Working from home

Denmark has been in lockdown – or something like it – for close to two months now. March 11th our prime minister announced that all public employees where to be sent home as soon as possible. A lot of other institutions, companies and functions were similarly closed down. Further restrictions were introduced in the following weeks.

My husband was also told to work from home. He had his first full day at home on the 12th. I had to show up at work on the 12th, and was sent home early because I had an online meeting in the afternoon.

How is this working? The first 1½ week it was great! Finally I had the time to get on top of things, uninterrupted by meetings, colleagues asking if I wanted to drink coffee, or if I could help change the toner in the printer.

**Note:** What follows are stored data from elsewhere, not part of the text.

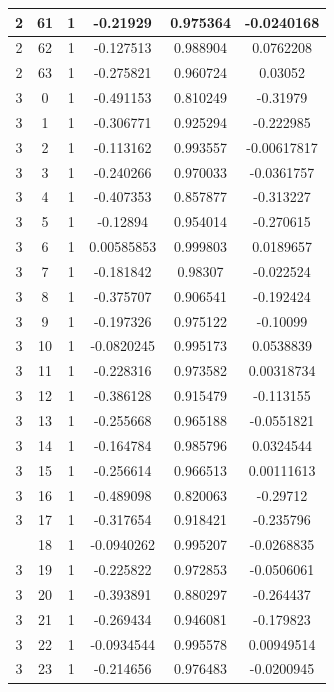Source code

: \documentclass[12pt,a4paper]{article}
\numberwithin{equation}{section}
\numberwithin{figure}{section}
\numberwithin{table}{section}
\begin{document}
\begin{longtable}{|c|c|c|c|c|c|}
2 & 61 & 1 & -0.21929 & 0.975364 & -0.0240168 \\ \hline
2 & 62 & 1 & -0.127513 & 0.988904 & 0.0762208 \\ \hline
2 & 63 & 1 & -0.275821 & 0.960724 & 0.03052 \\ \hline
3 & 0 & 1 & -0.491153 & 0.810249 & -0.31979 \\ \hline
3 & 1 & 1 & -0.306771 & 0.925294 & -0.222985 \\ \hline
3 & 2 & 1 & -0.113162 & 0.993557 & -0.00617817 \\ \hline
3 & 3 & 1 & -0.240266 & 0.970033 & -0.0361757 \\ \hline
3 & 4 & 1 & -0.407353 & 0.857877 & -0.313227 \\ \hline
3 & 5 & 1 & -0.12894 & 0.954014 & -0.270615 \\ \hline
3 & 6 & 1 & 0.00585853 & 0.999803 & 0.0189657 \\ \hline
3 & 7 & 1 & -0.181842 & 0.98307 & -0.022524 \\ \hline
3 & 8 & 1 & -0.375707 & 0.906541 & -0.192424 \\ \hline
3 & 9 & 1 & -0.197326 & 0.975122 & -0.10099 \\ \hline
3 & 10 & 1 & -0.0820245 & 0.995173 & 0.0538839 \\ \hline
3 & 11 & 1 & -0.228316 & 0.973582 & 0.00318734 \\ \hline
3 & 12 & 1 & -0.386128 & 0.915479 & -0.113155 \\ \hline
3 & 13 & 1 & -0.255668 & 0.965188 & -0.0551821 \\ \hline
3 & 14 & 1 & -0.164784 & 0.985796 & 0.0324544 \\ \hline
3 & 15 & 1 & -0.256614 & 0.966513 & 0.00111613 \\ \hline
3 & 16 & 1 & -0.489098 & 0.820063 & -0.29712 \\ \hline
3 & 17 & 1 & -0.317654 & 0.918421 & -0.235796 \\ \hline
\pagebreak
3 & 18 & 1 & -0.0940262 & 0.995207 & -0.0268835 \\ \hline
3 & 19 & 1 & -0.225822 & 0.972853 & -0.0506061 \\ \hline
3 & 20 & 1 & -0.393891 & 0.880297 & -0.264437 \\ \hline
3 & 21 & 1 & -0.269434 & 0.946081 & -0.179823 \\ \hline
3 & 22 & 1 & -0.0934544 & 0.995578 & 0.00949514 \\ \hline
3 & 23 & 1 & -0.214656 & 0.976483 & -0.0200945 \\ \hline

\end{longtable}
\end{document}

The next two weeks – (timeline excluding the 1½ week I was on mandatory vacation at home in connection with easter) – where not that productive. The stuff that could be done without talking with colleagues was running out.

And after that – now we have found the way. Online meetings are working, debating the way we should design a general, introductory workshop on visualization of data is as frustrating as it would have been otherwise. And the amount of irrelevant meetings is back to normal. Do not misunderstand me – meeting with colleagues without having an agenda is nice. And necessary, especially since we are in almost complete isolation at home. On the other hand. Not every meeting is actually necessary. I started the lockdown joking that we would now discover which meetings could have been emails. Now, I think that we are beginning to discover which emails could have been meetings. If we cant meet, at least we can have a meeting.

In other words – the bad habits of the physical office is entering the online office.

Managers and colleagues have no problem booking online meetings at the same time as you are in another meeting. With little to no understanding that you are actually in another meeting. As I wrote my boss: I can’t wait for us to get physically back to the library, so I can tell you that I cannot attend that meeting, since I am out of town at another meeting.

Usually it is possible to get people to understand, that if your meeting at location A ends at 12.00 you are not able to attend another meeting at location B. Or, they can understand if if there is 30 minutes of transportation between the two locations. Not so in the virtual world. Leading to a day (two weeks ago as of this writing), with the first meeting beginning at 9 and ending at 9.30. The next meeting from 9.30 to 11.00. The next again from 11.00 to 12.00. And the next from 12.00 to 13.00. The fifth meeting started 13.00 and was finished 14.00 Not that we were actually finished, but the sixth meeting was at 14.00. Happily it was a short one, only lasting 15 minutes. So I had 45 minutes for a biobreak, before the final meeting started at 15.00.